Howard and David, I was also wondering about Ketamine's dose in Ketofol. In traditional dosing of 1 mg/kg Ketofol, the patient would get 0.5 mg/kg of ketamine, putting them in the partial dissociation dose. And your increased dosing of 0.75 mg/kg of both ketamine and propofol would also fall under partial dissociation. In this case, is the propofol acting almost like the midazolam-rescue in preventing partial dissociation effects?
Thanks for the discussion on the beauty that is Ketamine.
[I don't have as much experience with Ketofol or ketamine in adults, but will be graduating residency in a couple weeks and will finally have free reign over sedation choice!]

Mitchell L. -

I second this question! The pharmacologic basis of this doesn't make much sense. 1mg/kg of each might make a little more sense to me if you want to get a full dose of each and counter one another's side effects.. not sure what to think

drmtv -

Dr Mel...Question any literature on the use of Ketamine to sedate patients suffering from delirium from FLAKKA?

Jennifer M. -

great seeing you at smacc :)
Thanks for the ketamine tips.
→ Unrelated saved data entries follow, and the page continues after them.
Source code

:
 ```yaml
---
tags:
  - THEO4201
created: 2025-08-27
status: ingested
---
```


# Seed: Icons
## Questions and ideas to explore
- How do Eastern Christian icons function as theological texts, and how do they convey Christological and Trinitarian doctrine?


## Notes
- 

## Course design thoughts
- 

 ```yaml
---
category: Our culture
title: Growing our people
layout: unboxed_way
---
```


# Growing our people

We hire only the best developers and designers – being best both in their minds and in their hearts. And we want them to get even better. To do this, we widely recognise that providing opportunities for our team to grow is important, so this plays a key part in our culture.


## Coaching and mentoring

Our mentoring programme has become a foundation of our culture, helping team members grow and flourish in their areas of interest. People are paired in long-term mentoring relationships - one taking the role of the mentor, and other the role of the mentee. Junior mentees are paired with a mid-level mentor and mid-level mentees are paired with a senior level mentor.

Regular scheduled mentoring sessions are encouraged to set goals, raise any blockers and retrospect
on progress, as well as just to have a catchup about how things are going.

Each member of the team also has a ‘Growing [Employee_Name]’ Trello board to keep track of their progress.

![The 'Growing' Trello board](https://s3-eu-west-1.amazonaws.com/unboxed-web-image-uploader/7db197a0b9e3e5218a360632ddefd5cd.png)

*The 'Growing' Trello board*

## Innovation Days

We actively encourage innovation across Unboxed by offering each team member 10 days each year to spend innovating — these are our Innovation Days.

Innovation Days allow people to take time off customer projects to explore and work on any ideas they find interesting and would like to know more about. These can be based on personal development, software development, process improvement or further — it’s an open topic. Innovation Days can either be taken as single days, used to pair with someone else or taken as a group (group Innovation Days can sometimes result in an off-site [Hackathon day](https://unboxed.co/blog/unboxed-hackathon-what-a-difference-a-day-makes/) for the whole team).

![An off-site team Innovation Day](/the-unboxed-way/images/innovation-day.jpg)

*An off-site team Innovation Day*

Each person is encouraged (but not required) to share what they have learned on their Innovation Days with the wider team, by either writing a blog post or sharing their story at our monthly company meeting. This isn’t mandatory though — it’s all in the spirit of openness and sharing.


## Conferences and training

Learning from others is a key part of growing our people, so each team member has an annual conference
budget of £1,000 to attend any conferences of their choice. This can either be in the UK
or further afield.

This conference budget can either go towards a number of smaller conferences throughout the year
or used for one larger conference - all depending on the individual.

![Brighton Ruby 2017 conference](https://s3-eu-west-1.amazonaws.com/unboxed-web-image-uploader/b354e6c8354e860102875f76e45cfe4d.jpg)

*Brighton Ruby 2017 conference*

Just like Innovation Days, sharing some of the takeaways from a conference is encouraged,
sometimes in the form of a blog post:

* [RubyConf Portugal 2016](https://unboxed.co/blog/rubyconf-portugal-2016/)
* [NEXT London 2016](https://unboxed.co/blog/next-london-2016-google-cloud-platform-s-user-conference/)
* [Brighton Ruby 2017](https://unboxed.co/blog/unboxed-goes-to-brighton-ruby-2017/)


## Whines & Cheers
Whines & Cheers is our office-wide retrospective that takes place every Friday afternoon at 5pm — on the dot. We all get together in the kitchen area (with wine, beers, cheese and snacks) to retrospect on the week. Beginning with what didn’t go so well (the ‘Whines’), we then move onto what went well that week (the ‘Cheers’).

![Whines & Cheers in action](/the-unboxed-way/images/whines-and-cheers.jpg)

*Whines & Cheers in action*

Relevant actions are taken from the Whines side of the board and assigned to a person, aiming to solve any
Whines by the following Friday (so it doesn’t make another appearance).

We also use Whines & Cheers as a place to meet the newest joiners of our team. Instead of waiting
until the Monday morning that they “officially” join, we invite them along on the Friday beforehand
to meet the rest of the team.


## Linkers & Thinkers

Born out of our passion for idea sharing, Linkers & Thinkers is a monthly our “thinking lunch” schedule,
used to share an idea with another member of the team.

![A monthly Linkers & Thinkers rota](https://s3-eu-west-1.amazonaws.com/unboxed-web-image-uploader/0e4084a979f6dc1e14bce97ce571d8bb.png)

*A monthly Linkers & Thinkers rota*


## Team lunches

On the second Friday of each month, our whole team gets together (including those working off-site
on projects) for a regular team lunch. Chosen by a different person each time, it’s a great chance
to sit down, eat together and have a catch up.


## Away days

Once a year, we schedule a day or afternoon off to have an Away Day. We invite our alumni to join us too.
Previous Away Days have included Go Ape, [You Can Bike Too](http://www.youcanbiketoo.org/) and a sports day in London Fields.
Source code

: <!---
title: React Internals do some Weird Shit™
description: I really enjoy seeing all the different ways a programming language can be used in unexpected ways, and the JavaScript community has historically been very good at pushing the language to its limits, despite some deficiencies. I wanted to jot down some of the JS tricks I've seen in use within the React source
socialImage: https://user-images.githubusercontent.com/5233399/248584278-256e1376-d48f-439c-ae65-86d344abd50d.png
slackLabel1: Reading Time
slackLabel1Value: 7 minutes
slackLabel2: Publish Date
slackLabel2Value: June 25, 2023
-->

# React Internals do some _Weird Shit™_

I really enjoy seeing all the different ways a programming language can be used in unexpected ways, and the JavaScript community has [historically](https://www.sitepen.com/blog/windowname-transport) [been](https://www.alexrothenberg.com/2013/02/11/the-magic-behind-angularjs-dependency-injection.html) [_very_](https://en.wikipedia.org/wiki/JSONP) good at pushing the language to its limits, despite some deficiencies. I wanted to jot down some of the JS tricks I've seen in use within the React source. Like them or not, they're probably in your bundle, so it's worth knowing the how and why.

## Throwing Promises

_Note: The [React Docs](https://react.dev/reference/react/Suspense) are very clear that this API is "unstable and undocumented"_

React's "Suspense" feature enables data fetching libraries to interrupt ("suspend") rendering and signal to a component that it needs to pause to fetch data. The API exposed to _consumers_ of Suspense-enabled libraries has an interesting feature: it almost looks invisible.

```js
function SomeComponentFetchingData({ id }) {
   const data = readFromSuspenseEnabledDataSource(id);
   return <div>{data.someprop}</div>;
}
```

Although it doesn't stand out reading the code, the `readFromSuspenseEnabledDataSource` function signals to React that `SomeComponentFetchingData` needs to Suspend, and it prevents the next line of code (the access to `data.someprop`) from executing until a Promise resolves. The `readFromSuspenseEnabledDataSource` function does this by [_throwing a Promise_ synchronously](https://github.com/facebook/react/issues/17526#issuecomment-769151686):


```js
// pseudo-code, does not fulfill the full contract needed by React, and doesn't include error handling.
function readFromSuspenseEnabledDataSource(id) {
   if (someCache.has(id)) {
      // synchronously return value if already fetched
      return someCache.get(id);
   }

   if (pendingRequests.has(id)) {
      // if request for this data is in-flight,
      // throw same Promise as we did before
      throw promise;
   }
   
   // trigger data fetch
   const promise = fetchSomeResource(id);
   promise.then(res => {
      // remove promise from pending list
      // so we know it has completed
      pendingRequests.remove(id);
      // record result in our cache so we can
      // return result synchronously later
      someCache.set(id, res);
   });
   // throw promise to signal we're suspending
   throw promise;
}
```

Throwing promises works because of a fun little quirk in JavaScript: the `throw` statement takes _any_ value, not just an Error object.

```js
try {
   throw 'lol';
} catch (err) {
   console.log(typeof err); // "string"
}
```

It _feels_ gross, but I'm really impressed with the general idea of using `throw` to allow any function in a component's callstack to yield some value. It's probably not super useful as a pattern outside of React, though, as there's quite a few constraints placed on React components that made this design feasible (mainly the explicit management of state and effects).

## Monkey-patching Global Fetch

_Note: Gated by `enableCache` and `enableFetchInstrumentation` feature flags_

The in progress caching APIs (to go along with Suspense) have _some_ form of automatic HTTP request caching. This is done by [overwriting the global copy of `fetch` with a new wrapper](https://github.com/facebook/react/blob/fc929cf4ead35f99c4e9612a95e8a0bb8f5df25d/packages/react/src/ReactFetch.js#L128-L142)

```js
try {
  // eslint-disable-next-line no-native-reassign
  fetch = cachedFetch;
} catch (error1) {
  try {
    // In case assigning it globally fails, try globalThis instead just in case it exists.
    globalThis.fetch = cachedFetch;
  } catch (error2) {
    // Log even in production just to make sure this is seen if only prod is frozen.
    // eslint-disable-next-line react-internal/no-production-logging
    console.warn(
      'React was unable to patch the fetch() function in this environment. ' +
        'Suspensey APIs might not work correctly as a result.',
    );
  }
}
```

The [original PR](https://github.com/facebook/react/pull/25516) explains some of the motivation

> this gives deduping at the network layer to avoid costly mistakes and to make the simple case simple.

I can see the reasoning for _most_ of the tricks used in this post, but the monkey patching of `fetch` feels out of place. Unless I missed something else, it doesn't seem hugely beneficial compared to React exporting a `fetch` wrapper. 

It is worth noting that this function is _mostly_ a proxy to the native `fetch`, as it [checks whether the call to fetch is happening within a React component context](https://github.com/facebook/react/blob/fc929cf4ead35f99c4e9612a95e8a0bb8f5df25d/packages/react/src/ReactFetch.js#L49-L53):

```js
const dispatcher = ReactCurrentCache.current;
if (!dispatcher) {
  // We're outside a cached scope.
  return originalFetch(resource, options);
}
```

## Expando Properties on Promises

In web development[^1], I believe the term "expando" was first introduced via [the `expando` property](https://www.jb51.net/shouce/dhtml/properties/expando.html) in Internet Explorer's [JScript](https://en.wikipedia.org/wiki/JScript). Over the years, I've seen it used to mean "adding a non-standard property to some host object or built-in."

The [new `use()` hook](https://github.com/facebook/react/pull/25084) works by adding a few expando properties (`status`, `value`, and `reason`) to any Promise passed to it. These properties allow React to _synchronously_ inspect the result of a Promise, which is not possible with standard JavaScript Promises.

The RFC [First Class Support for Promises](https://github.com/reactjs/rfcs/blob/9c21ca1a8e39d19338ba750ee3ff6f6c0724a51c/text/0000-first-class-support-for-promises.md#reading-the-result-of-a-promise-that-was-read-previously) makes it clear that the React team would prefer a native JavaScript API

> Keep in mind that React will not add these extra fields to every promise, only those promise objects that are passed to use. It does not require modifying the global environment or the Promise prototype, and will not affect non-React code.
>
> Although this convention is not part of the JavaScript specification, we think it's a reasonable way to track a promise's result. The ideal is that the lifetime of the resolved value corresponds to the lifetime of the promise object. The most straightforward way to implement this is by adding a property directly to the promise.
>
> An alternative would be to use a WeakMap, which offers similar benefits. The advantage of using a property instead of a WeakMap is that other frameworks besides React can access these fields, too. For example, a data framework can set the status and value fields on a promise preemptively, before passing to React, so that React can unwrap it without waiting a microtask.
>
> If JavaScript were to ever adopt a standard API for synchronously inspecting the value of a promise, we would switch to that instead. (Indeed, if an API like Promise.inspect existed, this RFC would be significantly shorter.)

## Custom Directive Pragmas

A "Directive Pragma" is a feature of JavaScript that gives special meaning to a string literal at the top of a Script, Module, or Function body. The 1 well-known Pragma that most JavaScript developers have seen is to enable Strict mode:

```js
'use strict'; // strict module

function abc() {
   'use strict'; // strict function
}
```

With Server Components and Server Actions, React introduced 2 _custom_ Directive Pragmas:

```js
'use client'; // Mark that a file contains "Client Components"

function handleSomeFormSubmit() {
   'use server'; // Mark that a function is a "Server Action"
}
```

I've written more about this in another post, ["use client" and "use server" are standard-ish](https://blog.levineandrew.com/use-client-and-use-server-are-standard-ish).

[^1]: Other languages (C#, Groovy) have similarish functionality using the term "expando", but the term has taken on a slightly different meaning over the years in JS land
I understand when you give for procedural sedation, it is a very slow push. When used for RSI, how fast can you push the ketamine? Thanks.

Howard M. -

Hi Guys!

Drmtv - I don't know of any literature specifically to FLAKKA. However, Dr.Keseg's study of prehospital ketamine did include drug induced delirium. http://www.ncbi.nlm.nih.gov/pubmed/25153713

Jennifer M. - I don't push Ketamine slowly in any setting. If you have premedicated the patient and prepared them well, I've not seen problems with speed of the push. In RSI, I do push it "quickly"...

A. Terry -

For analgesia dosed ketamine, our hospital pharmacy has started mixing the ketamine with 50 mL NS and then running it into the pt over 20-30 minutes. Haven't seen anybody start getting to the recreational level since starting to do this.

Gar -

I hear these dose ranges for anlagesia, recreational, partial dissociation & full dissociation cited very commonly but I can't figure out where they come from? Do you have a reference?